Work request:
Copy the listing as it is written, and leave each picture out.
________________________
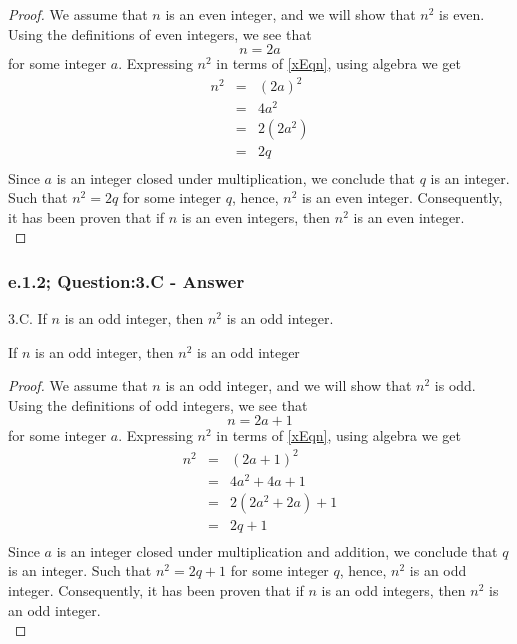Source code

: \begin{proof}
We assume that $n$ is an even integer, and we will show that $n^2$ is even. Using the definitions of even integers, we see that
\begin{equation}
\label{xEqn}
n = 2a
\end{equation}
for some integer $a$. Expressing $n^2$ in terms of \ref{xEqn}, using algebra we get
\begin{eqnarray*}
n^2 & = & (2a)^2  \nonumber \\
& = & 4a^2 \nonumber \\
& = & 2(2a^2) \nonumber \\
& = & 2q \nonumber \\
\end{eqnarray*}
Since $a$ is an integer closed under multiplication, we conclude that $q$ is an integer. Such that $n^2 = 2q$ for some integer $q$, hence, $n^2$ is an even integer. Consequently, it has been proven that if $n$ is an even integers, then $n^2$ is an even integer. \\
\end{proof}


\subsubsection*{e.1.2; Question:3.C - Answer}
3.C. If $n$ is an odd integer, then $n^2$ is an odd integer. \\

\begin{tcolorbox}
\begin{theorem}
If $n$ is an odd integer, then $n^2$ is an odd integer
\end{theorem}
\end{tcolorbox}

\begin{proof}
We assume that $n$ is an odd integer, and we will show that $n^2$ is odd. Using the definitions of odd integers, we see that
\begin{equation}
\label{xEqn}
n = 2a + 1
\end{equation}
for some integer $a$. Expressing $n^2$ in terms of \ref{xEqn}, using algebra we get
\begin{eqnarray*}
n^2 & = & (2a + 1)^2  \nonumber \\
& = & 4a^2 + 4a + 1 \nonumber \\
& = & 2(2a^2 + 2a) + 1 \nonumber \\
& = & 2q + 1 \nonumber \\
\end{eqnarray*}
Since $a$ is an integer closed under multiplication and addition, we conclude that $q$ is an integer. Such that $n^2 = 2q + 1$ for some integer $q$, hence, $n^2$ is an odd integer. Consequently, it has been proven that if $n$ is an odd integers, then $n^2$ is an odd integer. \\
\end{proof}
________________________
Written solution:
Source code

: \begin{proof}
We assume that $n$ is an even integer, and we will show that $n^2$ is even. Using the definitions of even integers, we see that
\begin{equation}
\label{xEqn}
n = 2a
\end{equation}
for some integer $a$. Expressing $n^2$ in terms of \ref{xEqn}, using algebra we get
\begin{eqnarray*}
n^2 & = & (2a)^2  \nonumber \\
& = & 4a^2 \nonumber \\
& = & 2(2a^2) \nonumber \\
& = & 2q \nonumber \\
\end{eqnarray*}
Since $a$ is an integer closed under multiplication, we conclude that $q$ is an integer. Such that $n^2 = 2q$ for some integer $q$, hence, $n^2$ is an even integer. Consequently, it has been proven that if $n$ is an even integers, then $n^2$ is an even integer. \\
\end{proof}


\subsubsection*{e.1.2; Question:3.C - Answer}
3.C. If $n$ is an odd integer, then $n^2$ is an odd integer. \\

\begin{tcolorbox}
\begin{theorem}
If $n$ is an odd integer, then $n^2$ is an odd integer
\end{theorem}
\end{tcolorbox}

\begin{proof}
We assume that $n$ is an odd integer, and we will show that $n^2$ is odd. Using the definitions of odd integers, we see that
\begin{equation}
\label{xEqn}
n = 2a + 1
\end{equation}
for some integer $a$. Expressing $n^2$ in terms of \ref{xEqn}, using algebra we get
\begin{eqnarray*}
n^2 & = & (2a + 1)^2  \nonumber \\
& = & 4a^2 + 4a + 1 \nonumber \\
& = & 2(2a^2 + 2a) + 1 \nonumber \\
& = & 2q + 1 \nonumber \\
\end{eqnarray*}
Since $a$ is an integer closed under multiplication and addition, we conclude that $q$ is an integer. Such that $n^2 = 2q + 1$ for some integer $q$, hence, $n^2$ is an odd integer. Consequently, it has been proven that if $n$ is an odd integers, then $n^2$ is an odd integer. \\
\end{proof}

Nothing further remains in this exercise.